• _Exercise requirements_:
Every record below, from first to last, should be copied exactly; leave the pictures out.
------------------------------
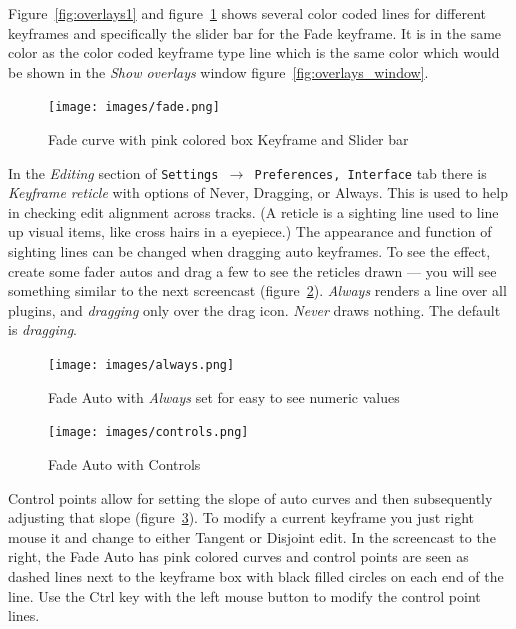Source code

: Figure~\ref{fig:overlays1} and figure~\ref{fig:fade} shows several color coded lines for different key\-fra\-mes and specifically the slider bar for the Fade keyframe.  It is in the same color as the color coded keyframe type line which is the same color which would be shown in the \textit{Show overlays} window figure~\ref{fig:overlays_window}.

\begin{figure}[htpb]
    \centering
    \texttt{[image: images/fade.png]}
    \caption{Fade curve with pink colored box Keyframe and Slider bar}
    \label{fig:fade}
\end{figure}

In the \textit{Editing} section of \texttt{Settings $\rightarrow$ Preferences, Interface} tab there is \textit{Keyframe reticle} with options of Never, Dragging, or Always.  This is used to help in checking edit alignment across tracks.  (A reticle is a sighting line used to line up visual items, like cross hairs in a eyepiece.)  The appearance and function of sighting lines can be changed when dragging auto keyframes.  To see the effect, create some fader autos and drag a few to see the reticles drawn --- you will see something similar to the next screencast (figure~\ref{fig:always}).  \textit{Always} renders a line over all plugins, and \textit{dragging} only over the drag icon. \textit{Never} draws nothing.  The default is \textit{dragging}.

\begin{figure}[htpb]
    \centering
    \texttt{[image: images/always.png]}
    \caption{Fade Auto with \textit{Always} set for easy to see numeric values}
    \label{fig:always}
\end{figure}

\begin{figure}
    \vspace{-2ex}
    \centering
    \texttt{[image: images/controls.png]}
    \caption{Fade Auto with Controls}
    \label{fig:controls}
\end{figure}

Control points allow for setting the slope of auto curves and then
subsequently adjusting that slope (figure~\ref{fig:controls}).  To modify a current keyframe
you just right mouse it and change to either Tangent or Disjoint edit.
In the screencast to the right, the Fade Auto has pink colored curves and control points are seen as dashed lines next to the keyframe box with black filled circles on each end of the line.  Use the Ctrl key with the left mouse button to modify the control point lines.

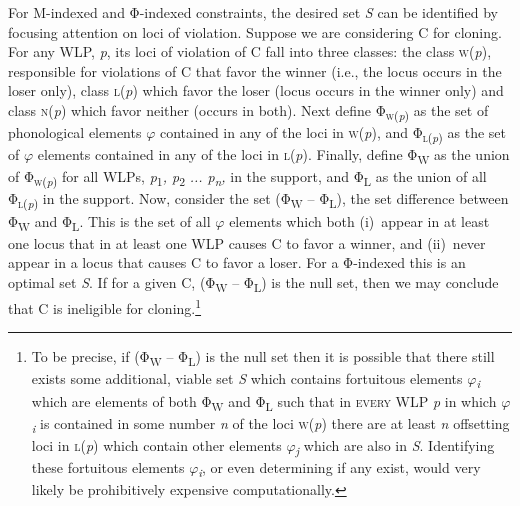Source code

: \documentclass[output=paper,
modfonts
]{LSP/langsci}
\begin{document}
For M-indexed and Φ{}-indexed constraints, the desired set \textit{S} can be identified by focusing attention on loci of violation. Suppose we are considering  C for cloning. For any WLP, \textit{p}, its loci of violation of  C fall into three classes: the class \textsc{w}(\textit{p}), responsible for violations of C that favor the winner (i.e., the locus occurs in the loser only), class \textsc{l}(\textit{p}) which favor the loser (locus occurs in the winner only) and class \textsc{n}(\textit{p}) which favor neither (occurs in both). Next define Φ\textsc{\textsubscript{w}}\textsubscript{(}\textit{\textsubscript{p}}\textsubscript{)} as the set of phonological elements $\varphi $ contained in any of the loci in \textsc{w}(\textit{p}), and Φ\textsc{\textsubscript{l}}\textsubscript{(}\textit{\textsubscript{p}}\textsubscript{)} as the set of $\varphi $ elements contained in any of the loci in \textsc{l}(\textit{p}). Finally, define Φ\textsubscript{W} as the union of Φ\textsc{\textsubscript{w}}\textsubscript{(}\textit{\textsubscript{p}}\textsubscript{)} for all WLPs, \textit{p}\textsubscript{1}\textit{, p}\textsubscript{2}\textit{ ... p}\textit{\textsubscript{n}}\textit{,} in the support, and Φ\textsubscript{L} as the union of all Φ\textsc{\textsubscript{l}}\textsubscript{(}\textit{\textsubscript{p}}\textsubscript{)} in the support. Now, consider the set (Φ\textsubscript{W} -- Φ\textsubscript{L}), the set difference between Φ\textsubscript{W} and Φ\textsubscript{L}. This is the set of all $\varphi $ elements which both (i)~appear in at least one locus that in at least one WLP causes C to favor a winner, and (ii)~never appear in a locus that causes C to favor a loser. For a Φ-indexed  this is an optimal set \textit{S}. If for a given  C, (Φ\textsubscript{W} -- Φ\textsubscript{L}) is the null set, then we may conclude that C is ineligible for cloning.\footnote{To be precise, if (Φ\textsubscript{W} -- Φ\textsubscript{L}) is the null set then it is possible that there still exists some additional, viable set \textit{S} which contains fortuitous elements $\varphi $\textit{\textsubscript{i}} which are elements of both Φ\textsubscript{W} and Φ\textsubscript{L} such that in \textsc{every} WLP \textit{p} in which $\varphi $\textit{\textsubscript{i}} is contained in some number \textit{n} of the loci \textsc{w}(\textit{p}) there are at least \textit{n} offsetting loci in \textsc{l}(\textit{p}) which contain other elements $\varphi $\textit{\textsubscript{j}} which are also in \textit{S}. Identifying these fortuitous elements $\varphi $\textit{\textsubscript{i}}, or even determining if any exist, would very likely be prohibitively expensive computationally.}  
\end{document}

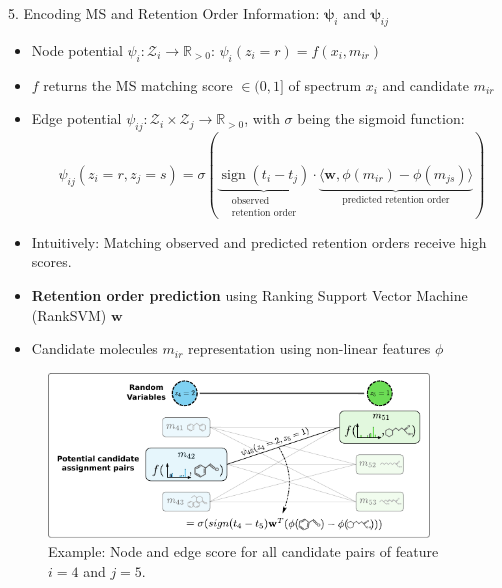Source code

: \documentclass{beamer}
\newcommand{\ms}{MS}
\DeclareMathOperator{\sign}{sign}
\begin{document}
\begin{frame}{}
\begin{columns}[T]
    \begin{block}{{\normalsize 5. Encoding \ms{} and Retention Order Information: $\boldsymbol{\psi}_i$ and $\boldsymbol{\psi}_{ij}$}}
    \begin{itemize}
        \item Node potential $\psi_i:\mathcal{Z}_i\rightarrow\mathbb{R}_{>0}$: $\psi_i(z_i=r)=f(x_i,m_{ir})$
        \item $f$ returns the \ms{} matching score $\in(0,1]$ of spectrum $x_i$ and candidate $m_{ir}$
        \item Edge potential $\psi_{ij}:\mathcal{Z}_i\times\mathcal{Z}_j\rightarrow\mathbb{R}_{>0}$, with $\sigma$ being the sigmoid function:
            \begin{equation}
                \psi_{ij}(z_i=r,z_j=s)=\sigma(\underbrace{\sign(t_i-t_j)}_{\substack{\text{observed}\\ \text{retention order}}}\cdot\underbrace{\langle\mathbf{w},\phi(m_{ir})-\phi(m_{js})\rangle}_{\text{predicted retention order}})
            \end{equation}
        \item Intuitively: Matching observed and predicted retention orders receive high scores.
        \item \textbf{Retention order prediction} using Ranking Support Vector Machine (RankSVM) $\mathbf{w}$ \cite{Bach2018}
        \item Candidate molecules $m_{ir}$ representation using non-linear features $\phi$ 
    \end{itemize}
    \vspace{0.25cm}
    \begin{figure}
        \centering
        \includegraphics[width=0.9\textwidth]{images/node_and_edge_scores.pdf}
        \caption{Example: Node and edge score for all candidate pairs of feature $i=4$ and $j=5$.}
    \end{figure}
    \vspace{-0.75cm}
    \end{block}



\end{columns}
\end{frame}
\end{document}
------------------------------
• _Task solution_:
Source code

: Figure~\ref{fig:overlays1} and figure~\ref{fig:fade} shows several color coded lines for different key\-fra\-mes and specifically the slider bar for the Fade keyframe.  It is in the same color as the color coded keyframe type line which is the same color which would be shown in the \textit{Show overlays} window figure~\ref{fig:overlays_window}.

\begin{figure}[htpb]
    \centering
    \texttt{[image: images/fade.png]}
    \caption{Fade curve with pink colored box Keyframe and Slider bar}
    \label{fig:fade}
\end{figure}

In the \textit{Editing} section of \texttt{Settings $\rightarrow$ Preferences, Interface} tab there is \textit{Keyframe reticle} with options of Never, Dragging, or Always.  This is used to help in checking edit alignment across tracks.  (A reticle is a sighting line used to line up visual items, like cross hairs in a eyepiece.)  The appearance and function of sighting lines can be changed when dragging auto keyframes.  To see the effect, create some fader autos and drag a few to see the reticles drawn --- you will see something similar to the next screencast (figure~\ref{fig:always}).  \textit{Always} renders a line over all plugins, and \textit{dragging} only over the drag icon. \textit{Never} draws nothing.  The default is \textit{dragging}.

\begin{figure}[htpb]
    \centering
    \texttt{[image: images/always.png]}
    \caption{Fade Auto with \textit{Always} set for easy to see numeric values}
    \label{fig:always}
\end{figure}

\begin{figure}
    \vspace{-2ex}
    \centering
    \texttt{[image: images/controls.png]}
    \caption{Fade Auto with Controls}
    \label{fig:controls}
\end{figure}

Control points allow for setting the slope of auto curves and then
subsequently adjusting that slope (figure~\ref{fig:controls}).  To modify a current keyframe
you just right mouse it and change to either Tangent or Disjoint edit.
In the screencast to the right, the Fade Auto has pink colored curves and control points are seen as dashed lines next to the keyframe box with black filled circles on each end of the line.  Use the Ctrl key with the left mouse button to modify the control point lines.

Source code

: \documentclass[output=paper,
modfonts
]{LSP/langsci}
\begin{document}
For M-indexed and Φ{}-indexed constraints, the desired set \textit{S} can be identified by focusing attention on loci of violation. Suppose we are considering  C for cloning. For any WLP, \textit{p}, its loci of violation of  C fall into three classes: the class \textsc{w}(\textit{p}), responsible for violations of C that favor the winner (i.e., the locus occurs in the loser only), class \textsc{l}(\textit{p}) which favor the loser (locus occurs in the winner only) and class \textsc{n}(\textit{p}) which favor neither (occurs in both). Next define Φ\textsc{\textsubscript{w}}\textsubscript{(}\textit{\textsubscript{p}}\textsubscript{)} as the set of phonological elements $\varphi $ contained in any of the loci in \textsc{w}(\textit{p}), and Φ\textsc{\textsubscript{l}}\textsubscript{(}\textit{\textsubscript{p}}\textsubscript{)} as the set of $\varphi $ elements contained in any of the loci in \textsc{l}(\textit{p}). Finally, define Φ\textsubscript{W} as the union of Φ\textsc{\textsubscript{w}}\textsubscript{(}\textit{\textsubscript{p}}\textsubscript{)} for all WLPs, \textit{p}\textsubscript{1}\textit{, p}\textsubscript{2}\textit{ ... p}\textit{\textsubscript{n}}\textit{,} in the support, and Φ\textsubscript{L} as the union of all Φ\textsc{\textsubscript{l}}\textsubscript{(}\textit{\textsubscript{p}}\textsubscript{)} in the support. Now, consider the set (Φ\textsubscript{W} -- Φ\textsubscript{L}), the set difference between Φ\textsubscript{W} and Φ\textsubscript{L}. This is the set of all $\varphi $ elements which both (i)~appear in at least one locus that in at least one WLP causes C to favor a winner, and (ii)~never appear in a locus that causes C to favor a loser. For a Φ-indexed  this is an optimal set \textit{S}. If for a given  C, (Φ\textsubscript{W} -- Φ\textsubscript{L}) is the null set, then we may conclude that C is ineligible for cloning.\footnote{To be precise, if (Φ\textsubscript{W} -- Φ\textsubscript{L}) is the null set then it is possible that there still exists some additional, viable set \textit{S} which contains fortuitous elements $\varphi $\textit{\textsubscript{i}} which are elements of both Φ\textsubscript{W} and Φ\textsubscript{L} such that in \textsc{every} WLP \textit{p} in which $\varphi $\textit{\textsubscript{i}} is contained in some number \textit{n} of the loci \textsc{w}(\textit{p}) there are at least \textit{n} offsetting loci in \textsc{l}(\textit{p}) which contain other elements $\varphi $\textit{\textsubscript{j}} which are also in \textit{S}. Identifying these fortuitous elements $\varphi $\textit{\textsubscript{i}}, or even determining if any exist, would very likely be prohibitively expensive computationally.}  
\end{document}

Source code

: \documentclass{beamer}
\newcommand{\ms}{MS}
\DeclareMathOperator{\sign}{sign}
\begin{document}
\begin{frame}{}
\begin{columns}[T]
    \begin{block}{{\normalsize 5. Encoding \ms{} and Retention Order Information: $\boldsymbol{\psi}_i$ and $\boldsymbol{\psi}_{ij}$}}
    \begin{itemize}
        \item Node potential $\psi_i:\mathcal{Z}_i\rightarrow\mathbb{R}_{>0}$: $\psi_i(z_i=r)=f(x_i,m_{ir})$
        \item $f$ returns the \ms{} matching score $\in(0,1]$ of spectrum $x_i$ and candidate $m_{ir}$
        \item Edge potential $\psi_{ij}:\mathcal{Z}_i\times\mathcal{Z}_j\rightarrow\mathbb{R}_{>0}$, with $\sigma$ being the sigmoid function:
            \begin{equation}
                \psi_{ij}(z_i=r,z_j=s)=\sigma(\underbrace{\sign(t_i-t_j)}_{\substack{\text{observed}\\ \text{retention order}}}\cdot\underbrace{\langle\mathbf{w},\phi(m_{ir})-\phi(m_{js})\rangle}_{\text{predicted retention order}})
            \end{equation}
        \item Intuitively: Matching observed and predicted retention orders receive high scores.
        \item \textbf{Retention order prediction} using Ranking Support Vector Machine (RankSVM) $\mathbf{w}$ \cite{Bach2018}
        \item Candidate molecules $m_{ir}$ representation using non-linear features $\phi$ 
    \end{itemize}
    \vspace{0.25cm}
    \begin{figure}
        \centering
        \includegraphics[width=0.9\textwidth]{images/node_and_edge_scores.pdf}
        \caption{Example: Node and edge score for all candidate pairs of feature $i=4$ and $j=5$.}
    \end{figure}
    \vspace{-0.75cm}
    \end{block}



\end{columns}
\end{frame}
\end{document}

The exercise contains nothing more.